Дверь за ним закрылась. Внезапно Жанна почувствовала, что от ее сонливости не осталось и следа. Чтобы успокоиться, она стала представлять себе Гранатовый дворец, но разволновалась еще больше. Конечно, изобразить подопечную принцессы будет весьма сложно. Принцесса и внук, по всей видимости, очень схожи в своих привычках и взглядах и одинаково непредсказуемы. Общаться с ними все равно? что оказаться меж двух огней, и Жанна сомневалась, выдержат ли у нее нервы.

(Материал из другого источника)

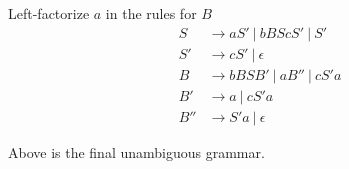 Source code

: \documentclass{article}
\begin{document}
Left-factorize $a$ in the rules for $B$
\begin{align*}
	S   & \rightarrow aS' ~|~ bBScS' ~|~ S'  \\
	S'  & \rightarrow cS' ~|~ \epsilon       \\
	B   & \rightarrow bBSB' ~|~ aB'' ~|~ cS'a \\
	B'  & \rightarrow a ~|~ cS'a             \\
	B'' & \rightarrow S'a ~|~ \epsilon
\end{align*}

Above is the final unambiguous grammar.
\end{document}
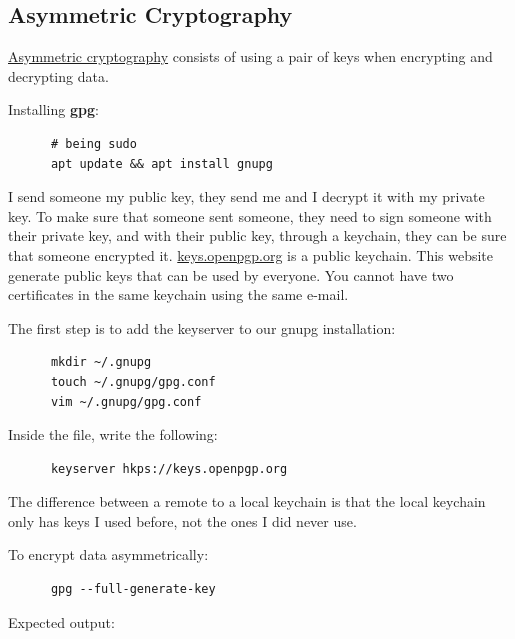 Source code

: \documentclass{article}
\begin{document}
\subsection{Asymmetric Cryptography}
\href{https://en.wikipedia.org/wiki/Public-key_cryptography}{Asymmetric cryptography} consists of using a pair of keys when encrypting and decrypting data.

Installing \textbf{gpg}:

\begin{verbatim}
      # being sudo
      apt update && apt install gnupg
\end{verbatim}

I send someone my public key, they send me and I decrypt it with my private key. To make sure that someone sent someone, they need to sign someone with their private key, and with their public key, through a keychain, they can be sure that someone encrypted it. \href{https://keys.openpgp.org/}{keys.openpgp.org} is a public keychain. This website generate public keys that can be used by everyone. You cannot have two certificates in the same keychain using the same e-mail.

The first step is to add the keyserver to our gnupg installation:

\begin{verbatim}
      mkdir ~/.gnupg
      touch ~/.gnupg/gpg.conf
      vim ~/.gnupg/gpg.conf
\end{verbatim}

Inside the file, write the following:

\begin{verbatim}
      keyserver hkps://keys.openpgp.org
\end{verbatim}

The difference between a remote to a local keychain is that the local keychain only has keys I used before, not the ones I did never use.

To encrypt data asymmetrically:

\begin{verbatim}
      gpg --full-generate-key
\end{verbatim}

Expected output:
\end{document}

Девушка выключила лампу и поплотнее закуталась в одеяло. Интересно все-таки, на каком повороте жизненного пути она встретит любовь? Чьею избранницей станет?
Глава шестая
Беникеш сразу поразил Жанну суетой, шумом и разноцветьем красок. Машине, встретившей их у вокзала, пришлось долго кружить по узким улочкам, объезжая груженых осликов, людей в свободных длинных одеждах, с независимым видом вышагивающих по середине мостовой, и замурзанных детей, бесстрашно снующих в этом пестром потоке. Когда шофер давил на клаксон, дети только скалили белые зубы и норовили с какой-то звериной ловкостью забраться на машину, чтобы, прижав к стеклу облупленные носы, получше рассмотреть сидящую в кабине девушку.